In Barnes v. Sea Hawaii Rafting, LLC, et al , Chris Barnes, a seaman injured in a ship explosion, filed suit against the shipowner for Jones Act negligence, unseaworthiness, and maintenance and cure. Barnes also sued the vessel, the M/V Tehani, in rem. After fifteen months of litigation, and shortly before trial, the vessel owner declared bankruptcy, and the district court stayed Barnes’ action. The district court concluded that the vessel was an asset of the owner’s estate, and therefore, the automatic stay barred the enforcement of Barnes’ maritime lien against the vessel for his wages.

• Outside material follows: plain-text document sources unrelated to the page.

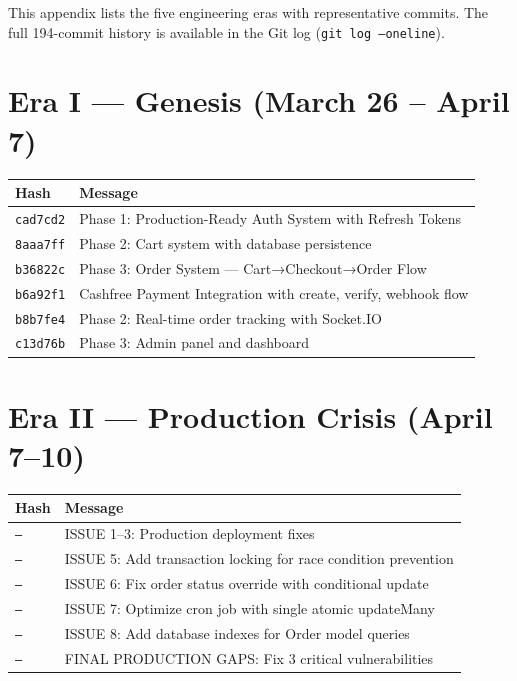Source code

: \documentclass[11pt,a4paper,twoside]{book}
\newcommand{\th}[1]{\textbf{\color{white}#1}}
\begin{document}
This appendix lists the five engineering eras with representative commits.
The full 194-commit history is available in the Git log (\texttt{git log --oneline}).

\section{Era I — Genesis (March 26 – April 7)}

\begin{center}\footnotesize
\begin{longtable}{p{2cm}p{10.5cm}}
\toprule
\rowcolor{headbg}\th{Hash} & \th{Message} \\
\midrule
\texttt{cad7cd2} & Phase 1: Production-Ready Auth System with Refresh Tokens \\
\rowcolor{rowalt}\texttt{8aaa7ff} & Phase 2: Cart system with database persistence \\
\texttt{b36822c} & Phase 3: Order System — Cart→Checkout→Order Flow \\
\rowcolor{rowalt}\texttt{b6a92f1} & Cashfree Payment Integration with create, verify, webhook flow \\
\texttt{b8b7fe4} & Phase 2: Real-time order tracking with Socket.IO \\
\rowcolor{rowalt}\texttt{c13d76b} & Phase 3: Admin panel and dashboard \\
\bottomrule
\end{longtable}
\end{center}

\section{Era II — Production Crisis (April 7–10)}

\begin{center}\footnotesize
\begin{longtable}{p{2cm}p{10.5cm}}
\toprule
\rowcolor{headbg}\th{Hash} & \th{Message} \\
\midrule
\texttt{---} & ISSUE 1–3: Production deployment fixes \\
\rowcolor{rowalt}\texttt{---} & ISSUE 5: Add transaction locking for race condition prevention \\
\texttt{---} & ISSUE 6: Fix order status override with conditional update \\
\rowcolor{rowalt}\texttt{---} & ISSUE 7: Optimize cron job with single atomic updateMany \\
\texttt{---} & ISSUE 8: Add database indexes for Order model queries \\
\rowcolor{rowalt}\texttt{---} & FINAL PRODUCTION GAPS: Fix 3 critical vulnerabilities \\
\bottomrule
\end{longtable}
\end{center}
\end{document}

The district court later dismissed Barnes’ claim for lack of jurisdiction because he failed to verify his amended complaint in which he sought to add a claim for negligence per se. The defendants answered the complaint with a general denial of in rem jurisdiction, but they failed to specifically challenge jurisdiction under Rule 12(b). The district court reasoned that Barnes unverified amended complaint, filed after more than fifteen months of litigation, superseded the original complaint and thus deprived the district court of jurisdiction. While the appeal was pending, the bankruptcy trustee sold the Tehani free and clear of any and all liens and subsequently moved to dismiss Barnes’ appeal as moot.
On appeal, the Ninth Circuit found numerous errors, notably that the district court did not lose in rem jurisdiction, the automatic stay did not affect Barnes’ lien against the vessel, and the bankruptcy court had no authority to dispose of the lien. The court found that Barnes properly invoked in rem jurisdiction through his verified complaint, and the defendants then answered that complaint and participated in the litigation. The court relied on the general principle of admiralty law that control of the res, while necessary to establish jurisdiction, is not necessary to maintain jurisdiction. The court observed that “in rem jurisdiction, once vested, is not divested, although a state of things should arrive in which original jurisdiction could not be exercised.” Furthermore, the court noted, Rule (C) of the Supplementary Admiralty and Maritime Rules does not mandate verification of amended pleadings.
Similarly, relying on its previous decision in United States v. Chandon, the Ninth Circuit found that the bankruptcy court lacked jurisdiction to dispose of Barnes’ maritime lien. Relying on Chandon, the court reasoned that the automatic stay does not expressly refer to maritime liens, which, when owed to seamen due to their service, are “sacred liens entitled to protection as long as the plank of the ship remains.” Furthermore, the court found that because the two courts had concurrent and coordinate jurisdiction over the vessel, the district court should not have been deprived of jurisdiction simply because it had not obtained physical possession of the vessel. The court noted that even if the bankruptcy court had in rem jurisdiction over the Tehani, the law remains unsettled as to whether a bankruptcy court can sell a vessel free and clear of maritime liens.
The Barnes court addressed the well-known Millennium Sea Carriers opinion, in which the Second Circuit held that a bankruptcy court could extinguish a maritime lien in an admiralty adversary proceeding to which the lienors voluntarily submitted. The Ninth Circuit found that case distinguishable because it turned on the lienor’s consent to bankruptcy jurisdiction, as opposed to bankruptcy court’s application of bankruptcy law rather than admiralty law and Barnes’ failure to voluntarily submit to the court’s jurisdiction. Consequently, unlike in Millennium Sea Carriers, the bankruptcy court’s attempt to dispose of the lien was ineffectual.
While the court passed on the ultimate question—whether a bankruptcy court can sell a vessel free and clear of maritime liens under bankruptcy law absent the lienor’s consent to jurisdiction—the significance of the Barnes decision should not be understated. A district court’s in rem jurisdiction arising from an action for enforcement of a maritime lien against a vessel will not be divested by the vessel owner’s subsequent bankruptcy filing. Thus, a bankruptcy court’s automatic stay resulting from the bankruptcy filing of a vessel owner will not affect the enforcement of a maritime lien. Nonetheless, because much of the law governing the interplay between admiralty and bankruptcy jurisdiction remains unsettled, a party pursuing maritime lien should always contest bankruptcy jurisdiction to avoid the risk of the bankruptcy court disposing of the maritime lien.